I think about it sometimes. I used to do way more. But I don’t hate myself enough, I think. There’s always, like, this little chink of hope. I’m never empty. Mostly I was just tired. I wanted a break from all the life I had. Because it is exhausting, living when you’re sad all the time. You get so little out of it. I’m glad I’m better now. I mean, I still have my moments. But they don’t expand and bleed into the other moments, until it’s rarer to be happy than sad. Sad is not my normal now. And I don’t think that’s completely because of Caroline. A lot of it’s to do with me, and growing up and getting used to things. Things like hormones. And mothers being dead.

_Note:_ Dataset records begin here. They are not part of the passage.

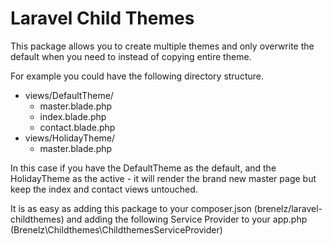 Laravel Child Themes
===================

This package allows you to create multiple themes and only overwrite the default when you need to instead of copying entire theme.

For example you could have the following directory structure.

- views/DefaultTheme/
  - master.blade.php
  - index.blade.php
  - contact.blade.php
- views/HolidayTheme/
  - master.blade.php

In this case if you have the DefaultTheme as the default, and the HolidayTheme as the active - 
it will render the brand new master page but keep the index and contact views untouched.

It is as easy as adding this package to your composer.json (brenelz/laravel-childthemes) and adding the following 
Service Provider to your app.php (Brenelz\Childthemes\ChildthemesServiceProvider)
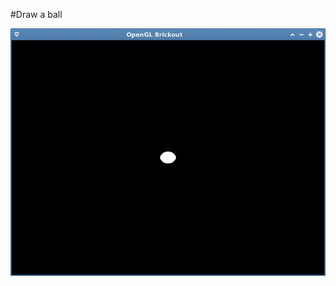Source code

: #Draw a ball

![alt tag](https://github.com/kion-dgl/Brickout/blob/master/02_draw_a_ball/output.png?raw=true)
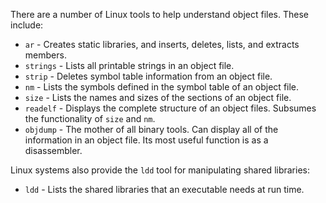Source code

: There are a number of Linux tools to help understand object files. These include:

* `ar` - Creates static libraries, and inserts, deletes, lists, and extracts members.
* `strings` - Lists all printable strings in an object file.
* `strip` - Deletes symbol table information from an object file.
* `nm` - Lists the symbols defined in the symbol table of an object file.
* `size` - Lists the names and sizes of the sections of an object file.
* `readelf` - Displays the complete structure of an object files. Subsumes the functionality of `size` and `nm`.
* `objdump` - The mother of all binary tools. Can display all of the information in an object file. Its most useful function is as a disassembler. 

Linux systems also provide the `ldd` tool for manipulating shared libraries:

* `ldd` - Lists the shared libraries that an executable needs at run time.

Not that, were she around, she’d have fixed everything. But I wonder how much of it would have been broken to begin with. Caroline makes me think things sometimes. After I leave her office, I get all introspective and walk around, listening to music and formulating thoughts like they were potions. Trying to decide what I think. Because a lot of the time I don’t know. She said I could always just drink Diet Coke and say that it was vodka and Diet Coke, if I felt weird about not drinking. I kind of don’t, though. That’s not what it was. I’m comfortable enough to say no to things, but I might have forgotten to be for a while. Or just forgotten that drinks weren’t sweets, that you can’t gorge on them and know that it’s unhealthy but think that they have no real side-effects.
I have to make a list of things I do. Like, activities each da
y. She wants my weekly leisure time-table to analyse. Or written out, for me to analyse myself while she listens and judges in a way that seems like she isn’t judging. But she is, she totally is. I mean, everyone makes judgements about everyone else all the time. We can’t help it. We’re human. It’s our thing.

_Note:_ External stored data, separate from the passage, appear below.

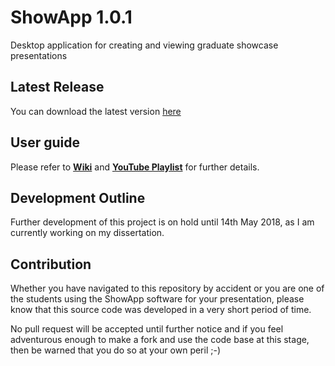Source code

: # ShowApp 1.0.1

Desktop application for creating and viewing graduate showcase presentations


## Latest Release

You can download the latest version [here](https://github.com/deltodon/ShowApp/releases/download/v1.0.1/ShowApp-1.0.1.zip)


## User guide

Please refer to **[Wiki](https://github.com/deltodon/ShowApp/wiki)** and **[YouTube Playlist](https://www.youtube.com/playlist?list=PLSYleHA2_B7UE_OUEsBQwJ_Mg06JmCjqT)** for further details.


## Development Outline

Further development of this project is on hold until 14th May 2018, as I am currently working on my dissertation.


## Contribution

Whether you have navigated to this repository by accident or you are one of the students using the ShowApp software for your presentation, please know that this source code was developed in a very short period of time.

No pull request will be accepted until further notice and if you feel adventurous enough to make a fork and use the code base at this stage, then be warned that you do so at your own peril ;-)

I have a funny feeling about this holiday. Like somehow there is something more to it. I don’t think he has cancer, but I’ve got the weirdest niggle, not in the pit of my stomach but kind of in the corner of the pit. And the niggle is telling me that Dad is, if not up to something, at least not telling me the full story. But it’s a week in London, so what mystery can there be, really?
I already know he’ll have to work for some of it, so that’s out there. I don’t know. I’m probably being over-analytical. The scar where my brain-crack used to be sometimes lets a bit (or a lot) of negative spill out all over a day or a person or an interaction.
But what’s the deal with London? We’re leaving in three days. It seems quite sudden. My pit-niggle is shaped like a question mark but there’s very little I can do about it.
I wonder if I’ll get to see Robb before I leave. I’ve been turning it over in my mind. The night of the party. When he didn’t want to kiss Ciara. Just me. His pillow-mouth. His eyes. I think I’d like to. I think looking at him might make things in my head stay put or fall apart, like sexual attraction Jenga.
My little girl is here. She is a human being. She has eyes. They’re shiny and they blink. I can’t stop looking at her. Everything about her is so perfect. I’m going to do my best for you, I’m thinking as I look at her. I’m going to try so hard to make you happy. She looks like herself already. I mean, she looks like Winston Churchill after he’s gone through a hot-cycle wash as well, but she has features that don’t belong to me or Fintan. They’re all her own. At 0 years of age.